◆ **AIM OF THE TASK**:
Among the records that follow, find the line with "phase matching and" and the line with "For $L>L_0$, the". Set down those lines and all lines between them exactly, without adding anything.

───── RECORDS TO USE ─────

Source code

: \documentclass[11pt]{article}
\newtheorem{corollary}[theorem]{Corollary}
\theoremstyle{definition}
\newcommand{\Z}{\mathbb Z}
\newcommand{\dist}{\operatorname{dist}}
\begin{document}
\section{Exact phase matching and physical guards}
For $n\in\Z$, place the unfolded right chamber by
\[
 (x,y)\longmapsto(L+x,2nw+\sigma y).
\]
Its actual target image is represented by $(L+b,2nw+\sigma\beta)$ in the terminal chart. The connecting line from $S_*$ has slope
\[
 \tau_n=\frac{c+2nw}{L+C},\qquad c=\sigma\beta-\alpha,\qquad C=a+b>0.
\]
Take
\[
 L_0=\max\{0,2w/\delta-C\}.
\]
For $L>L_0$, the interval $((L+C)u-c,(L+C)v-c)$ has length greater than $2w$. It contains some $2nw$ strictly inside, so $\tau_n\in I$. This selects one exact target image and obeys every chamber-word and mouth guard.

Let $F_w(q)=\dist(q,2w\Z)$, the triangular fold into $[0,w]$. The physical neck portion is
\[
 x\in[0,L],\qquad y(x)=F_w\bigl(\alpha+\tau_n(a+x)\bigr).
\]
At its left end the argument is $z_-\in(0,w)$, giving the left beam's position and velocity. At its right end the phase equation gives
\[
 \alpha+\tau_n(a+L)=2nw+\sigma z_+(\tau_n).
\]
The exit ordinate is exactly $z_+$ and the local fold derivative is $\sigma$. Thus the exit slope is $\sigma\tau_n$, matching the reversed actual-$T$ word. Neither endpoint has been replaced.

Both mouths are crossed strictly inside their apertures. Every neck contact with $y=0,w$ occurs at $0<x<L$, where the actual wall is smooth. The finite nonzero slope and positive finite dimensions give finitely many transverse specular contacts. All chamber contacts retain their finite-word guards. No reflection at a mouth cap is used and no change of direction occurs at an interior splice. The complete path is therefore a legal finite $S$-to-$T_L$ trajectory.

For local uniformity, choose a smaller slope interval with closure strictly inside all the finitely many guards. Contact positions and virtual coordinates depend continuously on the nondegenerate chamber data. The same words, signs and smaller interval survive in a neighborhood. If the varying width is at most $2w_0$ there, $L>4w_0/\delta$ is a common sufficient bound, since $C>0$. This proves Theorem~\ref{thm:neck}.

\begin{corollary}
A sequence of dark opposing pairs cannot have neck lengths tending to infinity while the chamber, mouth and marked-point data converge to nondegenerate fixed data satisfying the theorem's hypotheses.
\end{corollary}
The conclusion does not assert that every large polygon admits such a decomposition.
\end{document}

─────

◆ **ANSWER TO THE PROBLEM**:
\section{Exact phase matching and physical guards}
For $n\in\Z$, place the unfolded right chamber by
\[
 (x,y)\longmapsto(L+x,2nw+\sigma y).
\]
Its actual target image is represented by $(L+b,2nw+\sigma\beta)$ in the terminal chart. The connecting line from $S_*$ has slope
\[
 \tau_n=\frac{c+2nw}{L+C},\qquad c=\sigma\beta-\alpha,\qquad C=a+b>0.
\]
Take
\[
 L_0=\max\{0,2w/\delta-C\}.
\]
For $L>L_0$, the interval $((L+C)u-c,(L+C)v-c)$ has length greater than $2w$. It contains some $2nw$ strictly inside, so $\tau_n\in I$. This selects one exact target image and obeys every chamber-word and mouth guard.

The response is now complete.